В работе «О Хлебникове» В. Марков пишет: «Основная идея, правящая жизнью Хлебникова, — преображение мира (метаморфоза) через постижение тайн числа и слова. Число властвует над историей»[78]. Об этом стихи Хлебникова:
Походы мрачные пехот,Копьем убийство короля,Дождь звезд и синие поляПослушны числам, как заход,Годы войны, ковры чумеСложил и вычел я в уме.И уважением к числуРастет, ручья ведя к руслу.
В «Кургане Святогора» Хлебников писал: «Слова суть лишь слышимые числа нашего бытия. Не потому ли высший суд славобича всегда лежал в науке о числах? И не в том ли пролегла грань между былым и идутным, что волим ныне и познания от „древа мнимых чисел“!»[79]. Немаловажно и то, что Хлебников учился на математическом факультете Казанского университета. Поэтому не случайно высказанное им в одной из заметок 1912 года предположение, что «мысли и вещи суть отрицательные и положительные числа. Но так как вещи с земным весом падают на землю, то мысли, обладая звездным весом, летят к небу». Это не просто поэтическая метафора. В книге «Мнимости в геометрии» П. Флоренский говорит о том, что «действительность… есть воплощение отвлеченного в наглядный материал, из которого и получено отвлеченное. А мнимость — это воплощение того же самого, но в наглядном материале инородном. Если угодно, действительность есть адекватность абстрактного и конкретного (тавтегоричность), а мнимость — символичность (аллегоричность)»[80]. Связывая идеи Хлебникова и Флоренского, исследователь творчества будетлянина Рудольф Дуганов говорил о том, что, извлекая квадратный корень из минус единицы, «мы совершаем чудо, получаем положительное число, как бы из ничего создаем нечто»[81]. Развивая эту мысль, Дуганов обращается к Лейбницу, который, называя мнимые числа чудом, говорил: «Это поразительный полет духа Божиего, это почти амфибии, пребывающие где-то между небытием и бытием»[82]. В уже цитированной статье 1919 года «Наша основа» Хлебников писал: «Отделяясь от бытового языка, самовитое слово так же отличается от живого, как вращение земли кругом солнца отличается от бытового вращения солнца кругом земли.
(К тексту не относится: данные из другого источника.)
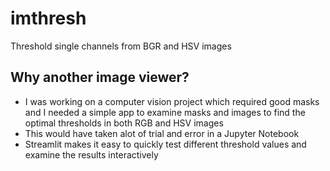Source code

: # imthresh
Threshold single channels from BGR and HSV images

## Why another image viewer?
* I was working on a computer vision project which required good masks and I needed a simple app to examine masks and images to find the optimal thresholds in both RGB and HSV images
* This would have taken alot of trial and error in a Jupyter Notebook
* Streamlit makes it easy to quickly test different threshold values and examine the results interactively
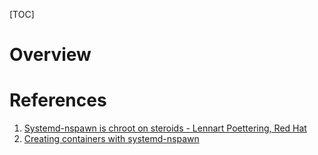 [TOC]

# Overview


# References
1. [Systemd-nspawn is chroot on steroids - Lennart Poettering, Red Hat][1]
2. [Creating containers with systemd-nspawn][2]

[1]: https://www.youtube.com/watch?v=s7LlUs5D9p4 "Systemd-nspawn is chroot on steroids - Lennart Poettering, Red Hat"
[2]: https://lwn.net/Articles/572957/ "Creating containers with systemd-nspawn"
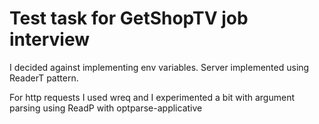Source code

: # Test task for GetShopTV job interview

<p> I decided against implementing env variables. Server implemented using ReaderT pattern. </p> 

<p>For http requests I used wreq and I experimented a bit with argument parsing using ReadP with optparse-applicative </p>
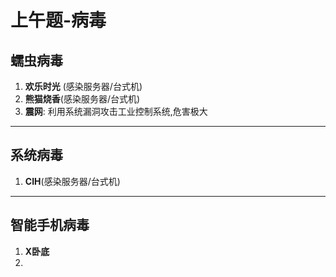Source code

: # 上午题-病毒

## 蠕虫病毒

1. **欢乐时光** (感染服务器/台式机)
2. **熊猫烧香**(感染服务器/台式机)
3. **震网**: 利用系统漏洞攻击工业控制系统,危害极大

---

## 系统病毒

1. **CIH**(感染服务器/台式机)

---

## 智能手机病毒

1. **X卧底**
2. 
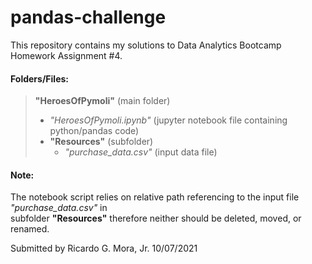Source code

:# pandas-challenge 

This repository contains my solutions to Data Analytics Bootcamp Homework Assignment #4.

#### Folders/Files:

> **"HeroesOfPymoli"** (main folder) <br>
> - *"HeroesOfPymoli.ipynb"* (jupyter notebook file containing python/pandas code) <br>
> - **"Resources"** (subfolder) <br>
>	- *"purchase_data.csv"* (input data file) <br>
	
#### Note: <br>

The notebook script relies on relative path referencing to the input file *"purchase_data.csv"* in <br>
subfolder **"Resources"** therefore neither should be deleted, moved, or renamed. <br>

Submitted by Ricardo G. Mora, Jr.  10/07/2021
 
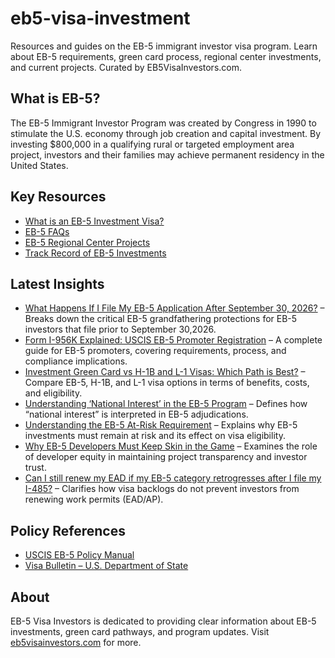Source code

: # eb5-visa-investment
Resources and guides on the EB-5 immigrant investor visa program. Learn about EB-5 requirements, green card process, regional center investments, and current projects. Curated by EB5VisaInvestors.com.

## What is EB-5?
The EB-5 Immigrant Investor Program was created by Congress in 1990 to stimulate the U.S. economy through job creation and capital investment. By investing $800,000 in a qualifying rural or targeted employment area project, investors and their families may achieve permanent residency in the United States.

## Key Resources
- [What is an EB-5 Investment Visa?](https://www.eb5visainvestors.com/eb5-visa-investment)
- [EB-5 FAQs](https://www.eb5visainvestors.com/eb5-faqs)
- [EB-5 Regional Center Projects](https://www.eb5visainvestors.com/eb5-projects)
- [Track Record of EB-5 Investments](https://www.eb5visainvestors.com/eb5-track-record)

## Latest Insights
- [What Happens If I File My EB-5 Application After September 30, 2026?](https://blog.eb5visainvestors.com/2025/09/07/eb5-september-2026-deadline-grandfathering/) – Breaks down the critical EB-5 grandfathering protections for EB-5 investors that file prior to September 30,2026.
- [Form I-956K Explained: USCIS EB-5 Promoter Registration](https://blog.eb5visainvestors.com/2025/09/05/form-i-956k-uscis-eb5-promoter-registration/) – A complete guide for EB-5 promoters, covering requirements, process, and compliance implications.
- [Investment Green Card vs H-1B and L-1 Visas: Which Path is Best?](https://blog.eb5visainvestors.com/2025/08/31/investment-green-card-vs-h1b-l1/) – Compare EB-5, H-1B, and L-1 visa options in terms of benefits, costs, and eligibility.
- [Understanding ‘National Interest’ in the EB-5 Program](https://blog.eb5visainvestors.com/2025/09/01/national-interest-eb5-meaning/) – Defines how “national interest” is interpreted in EB-5 adjudications.
- [Understanding the EB-5 At-Risk Requirement](https://blog.eb5visainvestors.com/category/eb-5-program-overview/) – Explains why EB-5 investments must remain at risk and its effect on visa eligibility.
- [Why EB-5 Developers Must Keep Skin in the Game](https://blog.eb5visainvestors.com/2025/08/29/eb-5-developers-skin-in-the-game/) – Examines the role of developer equity in maintaining project transparency and investor trust.
- [Can I still renew my EAD if my EB-5 category retrogresses after I file my I-485?](https://blog.eb5visainvestors.com/2025/09/01/eb5-ead-renewal-during-retrogression/) – Clarifies how visa backlogs do not prevent investors from renewing work permits (EAD/AP).

## Policy References
- [USCIS EB-5 Policy Manual](https://www.uscis.gov/policy-manual/volume-6-part-g)
- [Visa Bulletin – U.S. Department of State](https://travel.state.gov/content/travel/en/legal/visa-law0/visa-bulletin.html)

## About
EB-5 Visa Investors is dedicated to providing clear information about EB-5 investments, green card pathways, and program updates. Visit [eb5visainvestors.com](https://www.eb5visainvestors.com) for more.

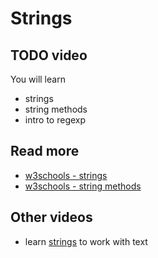 # Strings

## TODO video

You will learn
- strings
- string methods
- intro to regexp 


<!-- <a href="" target="_blank">
  <img src="https://github.com/kokchun/assets/blob/main/python_videos/setup_part1.png?raw=true" alt="python setup part 1" width="600">
</a> -->

## Read more

- [w3schools - strings](https://www.w3schools.com/python/python_strings.asp)
- [w3schools - string methods](https://www.w3schools.com/python/python_strings_methods.asp)

## Other videos

- learn [strings][string_vid] to work with text

[string_vid]: https://www.youtube.com/watch?v=k9TUPpGqYTo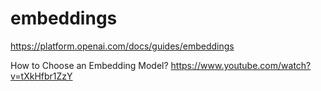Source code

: # embeddings

https://platform.openai.com/docs/guides/embeddings




How to Choose an Embedding Model? 
https://www.youtube.com/watch?v=tXkHfbr1ZzY
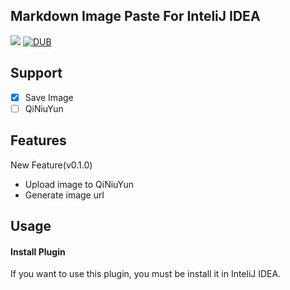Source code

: ## Markdown Image Paste For InteliJ IDEA
![](https://travis-ci.org/ITGrocery/markdown-image-paste.svg?branch=master)
[![DUB](https://img.shields.io/dub/l/vibe-d.svg)](https://github.com/ITGrocery/markdown-image-paste/blob/master/LICENSE)

## Support

- [x] Save Image
- [ ] QiNiuYun

## Features
 
 New Feature(v0.1.0)
 
 * Upload image to QiNiuYun
 * Generate image url 
 
## Usage

#### Install Plugin

If you want to use this plugin, you must be install it in InteliJ IDEA.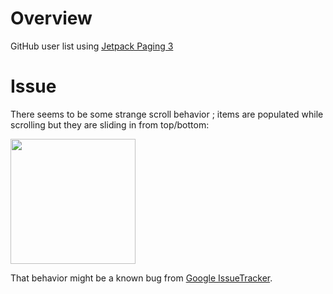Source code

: # Overview

GitHub user list using [Jetpack Paging 3](https://developer.android.com/topic/libraries/architecture/paging/v3-overview)


# Issue 

There seems to be some strange scroll behavior ; items are populated while scrolling but they are sliding in from top/bottom:

<img src="./.mov/scroll_behavior.mov" width="200" />

That behavior might be a known bug from [Google IssueTracker](https://issuetracker.google.com/issues/235319241).


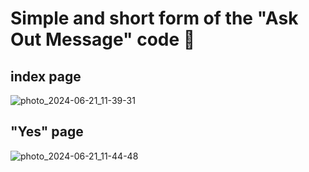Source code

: # Simple and short form of the "Ask Out Message" code  :email:

## index page

![photo_2024-06-21_11-39-31](https://github.com/natashkasemenova/Ask_Out_Message/assets/144455625/f1f16f51-43ab-4b58-99dc-d14755d0baf9)



## "Yes" page

![photo_2024-06-21_11-44-48](https://github.com/natashkasemenova/Ask_Out_Message/assets/144455625/84da8353-8fb7-4cb9-a4cb-4713ab2a15d8)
Самовитое слово отрешается от призраков данной земной обстановки и на смену самоочевидной лжи строит звездные сумерки… Можно сказать, что бытовой язык — тени великих законов чистого слова, упавшие на неровную поверхность»[83].
Из современников, не принадлежавших к кругу футуристов, быть может, только один Мандельштам, назвавший Хлебникова «корневодом» и сравнивавший его с Эйнштейном, оценил поэта без оговорок. На мой взгляд, Маяковский так до конца и не понял ни духовных устремлений Хлебникова, ни величины его личности. Если в пору зарождения и расцвета русского футуризма поэтические мотивы Маяковского и Хлебникова перекликались (неприятие настоящего, бунт против социальной несправедливости и засилья вещей, борьба с косностью в окружающей жизни, в искусстве вообще и в поэзии в частности, где пушкинский ямб был отполирован поколениями эпигонов до неузнаваемости), то в дальнейшем поэтические мотивы и жизненные пути Маяковского и Хлебникова, их отношение к истории, к настоящему и будущему, ко времени вообще разительно отличались: если в «советский период» Маяковский не только принимает, но и прославляет настоящее, то Хлебников занят построением «государства времени», устремлен к синтезу и дельности, к объединению человечества, истории, времени и, следовательно, к обновлению и объединению языка, стремясь не только переплавить все славянские корни, изобрести новый, заумный язык как средство выражения новых мотивов и понятий, но и включить в языковую сферу число (в том числе и мнимые числа). Как писал Мандельштам в эссе «Буря и натиск», «Хлебников мыслил язык как государство, но отнюдь не в пространстве, не географически, а во времени. …Хлебников не знает, что такое современник. Он гражданин всей истории, всей системы языка и поэзии»[84].